Realists, most infamously John Mearsheimer, who are highly controversial among liberal boosters of Ukraine, have long warned of the dangers of the exalted rhetoric and mythmaking among Western governments and media. In an op-ed for Politico published in spring 2022, Porter, along with the grand strategy experts Friedman and Justin Logan, cautioned against the risk of “giving Ukraine false hope”, and stressed that “the rhetoric-policy gap could also raise excessive Ukrainian expectations of support”. Eighteen months into the war, with a dejected Zelensky chastising Nato for insufficient support, their unheeded warnings look prescient.

Instead of total victory, at summer’s end the media now appears to be girding the Western public for a long, protracted war of attrition. The editorial board of the Washington Post, citing US statistics of nearly half a million killed or injured, recently cautioned that “no end to the carnage is in sight, and calls for a negotiated solution are wishful thinking at this point”. The editorial asserts grimly that “the war could continue for years – waxing, waning or frozen”. The Centre for Strategic and International Studies has also recently warned that “the most probable outcome… is a war of attrition that has no clear outcome or time limit”. Le Monde also reported that in July a French general, Jacques Langlade de Montgros, warned that the conflict in Ukraine “is a war of attrition, set for the long term” like “two boxers in a ring, exhausting each other blow by blow, not knowing which one will call first”.

Also hanging over the grim media coverage is the 2024 US presidential election. “The Biden administration now has the difficult task of convincing the public that an attritional approach, that is, opting for a long war, can still lead to some kind of Ukrainian victory or at least a standstill in order to maintain support for continued financial and military assistance for Ukraine,” Popp said.

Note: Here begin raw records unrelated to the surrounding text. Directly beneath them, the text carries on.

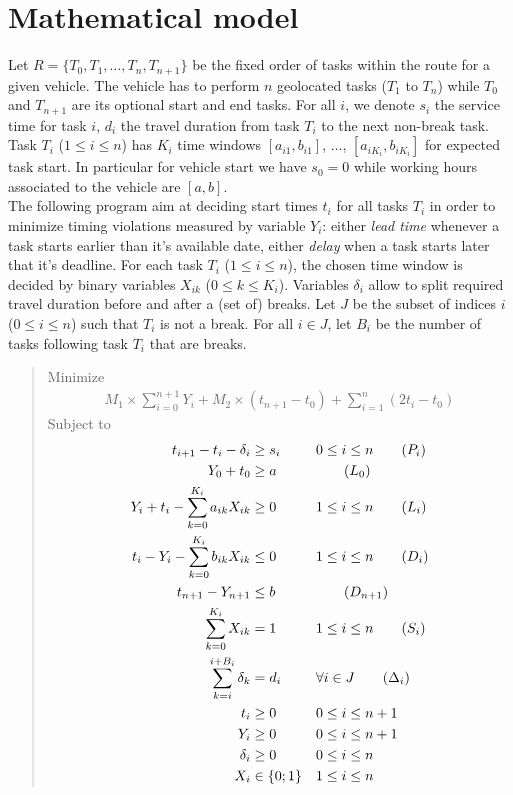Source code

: \documentclass{article}
\begin{document}
\section{Mathematical model}

Let $R=\{T_0, T_1, \ldots, T_n, T_{n + 1}\}$ be the fixed order of
tasks within the route for a given vehicle. The vehicle has to perform
$n$ geolocated tasks ($T_1$ to $T_n$) while $T_0$ and $T_{n + 1}$ are
its optional start and end tasks. For all $i$, we denote $s_i$ the
service time for task $i$, $d_i$ the travel duration from task $T_i$
to the next non-break task. Task $T_i$ ($1\leq i \leq n$) has $K_i$
time windows $[a_{i1}, b_{i1}]$, $\dots$, $[a_{iK_i}, b_{iK_i}]$ for
expected task start. In particular for vehicle start we have $s_0 = 0$
while working hours associated to the vehicle are $[a, b]$.\\

The following program aim at deciding start times $t_i$ for all tasks
$T_i$ in order to minimize timing violations measured by variable
$Y_i$: either \textit{lead time} whenever a task starts earlier than
it's available date, either \textit{delay} when a task starts later
that it's deadline. For each task $T_i$ ($1\leq i\leq n$), the chosen
time window is decided by binary variables $X_{ik}$
($0\leq k \leq K_i$). Variables $\delta_i$ allow to split required
travel duration before and after a (set of) breaks. Let $J$ be the
subset of indices $i$ ($0\leq i \leq n$) such that $T_i$ is not a
break. For all $i\in J$, let $B_i$ be the number of tasks following
task $T_i$ that are breaks.

\begin{quote}
  Minimize
  \begin{align}
    M_1 \times \sum_{i = 0}^{n + 1} Y_i + M_2 \times (t_{n +1} - t_0) + \sum_{i = 1}^{n}(2t_i - t_0) \label{obj}\tag{Obj}
  \end{align}
  Subject to
  \begin{align}
    t_{i + 1} - t_i - \delta_i &\geq s_i && 0 \leq i \leq n\label{precedence}\tag{$P_i$}\\
    Y_0 + t_0 &\geq a &&  \label{lead_start}\tag{$L_0$}\\
    Y_i + t_i - \sum_{k = 0}^{K_i}a_{ik}X_{ik}&\geq 0 && 1 \leq i \leq n \label{lead}\tag{$L_i$}\\
    t_i - Y_i - \sum_{k = 0}^{K_i}b_{ik}X_{ik} &\leq 0 && 1 \leq i \leq n \label{delay}\tag{$D_i$}\\
    t_{n + 1} - Y_{n + 1} &\leq b && \label{delay_end}\tag{$D_{n + 1}$}\\
    \sum_{k = 0}^{K_i}X_{ik} &= 1 && 1 \leq i \leq n \label{tw_sum}\tag{$S_i$}\\
    \sum_{k = i}^{i + B_i}\delta_k &= d_i && \forall i\in J \label{break_duration}\tag{$\Delta_i$}\\
    t_i &\geq 0 && 0 \leq i \leq n + 1 \nonumber\\
    Y_i &\geq 0 && 0 \leq i \leq n + 1 \nonumber\\
    \delta_i &\geq 0 && 0 \leq i \leq n \nonumber\\
    X_i &\in \{0; 1\} && 1 \leq i \leq n \nonumber
  \end{align}
\end{quote}
\end{document}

The war in Ukraine has polarised US public opinion. According to a recent poll by CNN, 71 per cent of Republicans are against new funding for Ukraine; among Democrats, 62 per cent support it. Significantly, the war has also divided the Republican Party. At the first Republican presidential candidate debate on 23 August, the cracks in the party were on full display: the insurgent populist right, embodied in the millennial figure of Vivek Ramaswamy, hopes to see such aid diminished or eliminated entirely, while more conventional Republicans like Chris Christie and former vice-president Mike Pence expressed a commitment to continuing it. Ramaswamy said: “I think that this is disastrous, that we are protecting against an invasion across somebody else’s border, when we should use those same military resources to prevent… the invasion of our own southern border here in the United States of America.” He also mocked American deference to Zelensky, referring to him as some politicians’ “pope” to whom they paid pilgrimage while ignoring domestic catastrophes. Trump, who was not on the debate stage, called for an end to the war in an interview with Tucker Carlson, saying “that’s a war that should end immediately, not because of one side or the other, because hundreds of thousands of people are being killed”. And now, it appears that most Republicans agree with the positions of the populist candidates: 59 per cent say they believe that the US has “already done enough to support Kyiv”.

But for some, hope is not yet lost. There is new talk of a “reset” of Ukrainian strategy. In a Washington Post op-ed co-authored by David Petraeus, a retired US army general, and Frederick W Kagan, of the American Enterprise Institute, readers were cautioned against excess pessimism. The authors argued that major breakthroughs could happen at any moment, and that Ukraine is indeed making slow, steady progress, field by field. Those with similarly optimistic views argue that the media always vacillates wildly between unrealistic claims of imminent victory and maudlin pronunciations about catastrophic losses, both territorial and human, and the spectre of a war without end. But that the increasingly exhausted public – in Ukraine and the West – will be eager to accede to more war with the same enthusiasm it did in the war’s early months appears less likely by the hour.